# [The task]
Your response should contain each line of the data that includes "haruair".

# [Information supplied]
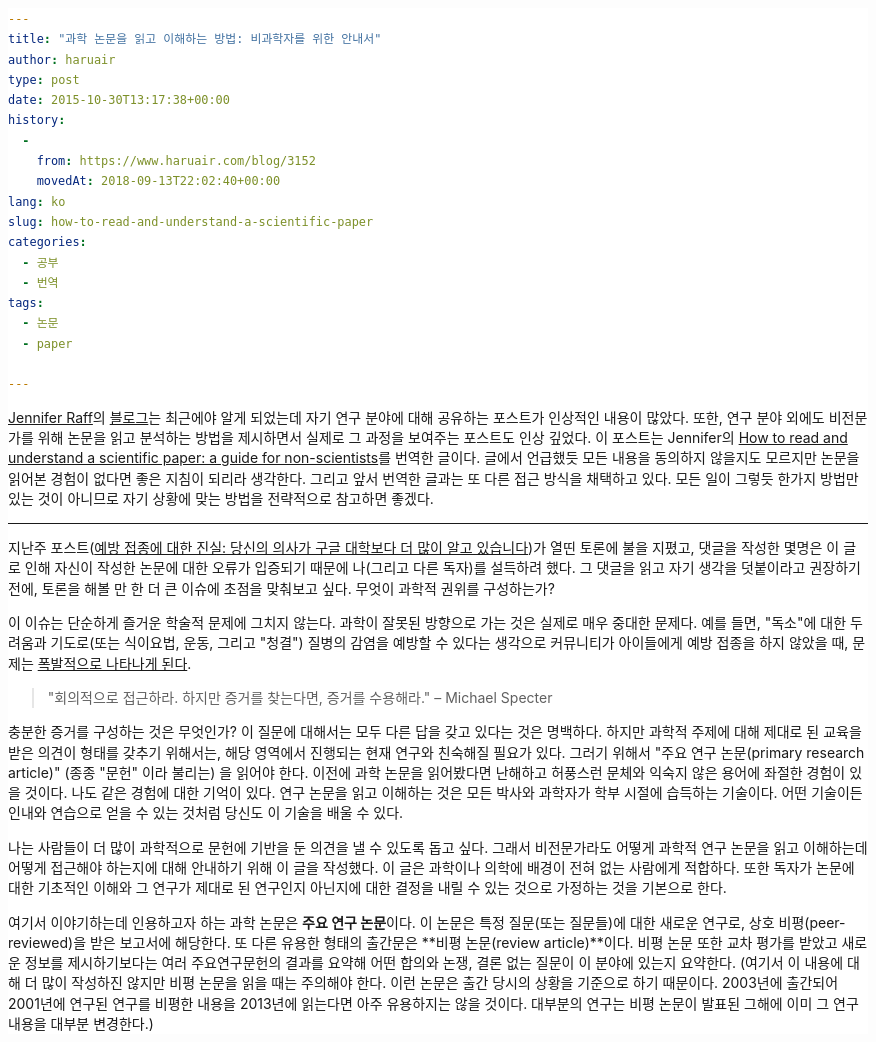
 ```yaml
---
title: "과학 논문을 읽고 이해하는 방법: 비과학자를 위한 안내서"
author: haruair
type: post
date: 2015-10-30T13:17:38+00:00
history:
  - 
    from: https://www.haruair.com/blog/3152
    movedAt: 2018-09-13T22:02:40+00:00
lang: ko
slug: how-to-read-and-understand-a-scientific-paper
categories:
  - 공부
  - 번역
tags:
  - 논문
  - paper

---
```

[Jennifer Raff](https://about.me/jenniferraff)의 [블로그](http://violentmetaphors.com/)는 최근에야 알게 되었는데 자기 연구 분야에 대해 공유하는 포스트가 인상적인 내용이 많았다. 또한, 연구 분야 외에도 비전문가를 위해 논문을 읽고 분석하는 방법을 제시하면서 실제로 그 과정을 보여주는 포스트도 인상 깊었다. 이 포스트는 Jennifer의 [How to read and understand a scientific paper: a guide for non-scientists](http://violentmetaphors.com/2013/08/25/how-to-read-and-understand-a-scientific-paper-2/)를 번역한 글이다. 글에서 언급했듯 모든 내용을 동의하지 않을지도 모르지만 논문을 읽어본 경험이 없다면 좋은 지침이 되리라 생각한다. 그리고 앞서 번역한 글과는 또 다른 접근 방식을 채택하고 있다. 모든 일이 그렇듯 한가지 방법만 있는 것이 아니므로 자기 상황에 맞는 방법을 전략적으로 참고하면 좋겠다.

----

지난주 포스트([예방 접종에 대한 진실: 당신의 의사가 구글 대학보다 더 많이 알고 있습니다](http://violentmetaphors.com/2013/08/14/the-truth-about-vaccinations-your-physician-knows-more-than-the-university-of-google/))가 열띤 토론에 불을 지폈고, 댓글을 작성한 몇명은 이 글로 인해 자신이 작성한 논문에 대한 오류가 입증되기 때문에 나(그리고 다른 독자)를 설득하려 했다. 그 댓글을 읽고 자기 생각을 덧붙이라고 권장하기 전에, 토론을 해볼 만 한 더 큰 이슈에 초점을 맞춰보고 싶다. 무엇이 과학적 권위를 구성하는가?

이 이슈는 단순하게 즐거운 학술적 문제에 그치지 않는다. 과학이 잘못된 방향으로 가는 것은 실제로 매우 중대한 문제다. 예를 들면, "독소"에 대한 두려움과 기도로(또는 식이요법, 운동, 그리고 "청결") 질병의 감염을 예방할 수 있다는 생각으로 커뮤니티가 아이들에게 예방 접종을 하지 않았을 때, 문제는 [폭발적으로 나타나게 된다](http://www.dallasobserver.com/news/theres-a-measles-outbreak-at-vaccine-denying-pastor-kenneth-copelands-fort-worth-church-7110747).

> "회의적으로 접근하라. 하지만 증거를 찾는다면, 증거를 수용해라." – Michael Specter

충분한 증거를 구성하는 것은 무엇인가? 이 질문에 대해서는 모두 다른 답을 갖고 있다는 것은 명백하다. 하지만 과학적 주제에 대해 제대로 된 교육을 받은 의견이 형태를 갖추기 위해서는, 해당 영역에서 진행되는 현재 연구와 친숙해질 필요가 있다. 그러기 위해서 "주요 연구 논문(primary research article)" (종종 "문헌" 이라 불리는) 을 읽어야 한다. 이전에 과학 논문을 읽어봤다면 난해하고 허풍스런 문체와 익숙지 않은 용어에 좌절한 경험이 있을 것이다. 나도 같은 경험에 대한 기억이 있다. 연구 논문을 읽고 이해하는 것은 모든 박사와 과학자가 학부 시절에 습득하는 기술이다. 어떤 기술이든 인내와 연습으로 얻을 수 있는 것처럼 당신도 이 기술을 배울 수 있다.

나는 사람들이 더 많이 과학적으로 문헌에 기반을 둔 의견을 낼 수 있도록 돕고 싶다. 그래서 비전문가라도 어떻게 과학적 연구 논문을 읽고 이해하는데 어떻게 접근해야 하는지에 대해 안내하기 위해 이 글을 작성했다. 이 글은 과학이나 의학에 배경이 전혀 없는 사람에게 적합하다. 또한 독자가 논문에 대한 기초적인 이해와 그 연구가 제대로 된 연구인지 아닌지에 대한 결정을 내릴 수 있는 것으로 가정하는 것을 기본으로 한다.

여기서 이야기하는데 인용하고자 하는 과학 논문은 **주요 연구 논문**이다. 이 논문은 특정 질문(또는 질문들)에 대한 새로운 연구로, 상호 비평(peer-reviewed)을 받은 보고서에 해당한다. 또 다른 유용한 형태의 출간문은 **비평 논문(review article)**이다. 비평 논문 또한 교차 평가를 받았고 새로운 정보를 제시하기보다는 여러 주요연구문헌의 결과를 요약해 어떤 합의와 논쟁, 결론 없는 질문이 이 분야에 있는지 요약한다. (여기서 이 내용에 대해 더 많이 작성하진 않지만 비평 논문을 읽을 때는 주의해야 한다. 이런 논문은 출간 당시의 상황을 기준으로 하기 때문이다. 2003년에 출간되어 2001년에 연구된 연구를 비평한 내용을 2013년에 읽는다면 아주 유용하지는 않을 것이다. 대부분의 연구는 비평 논문이 발표된 그해에 이미 그 연구 내용을 대부분 변경한다.)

# [Task response]
author: haruair
    from: https://www.haruair.com/blog/3152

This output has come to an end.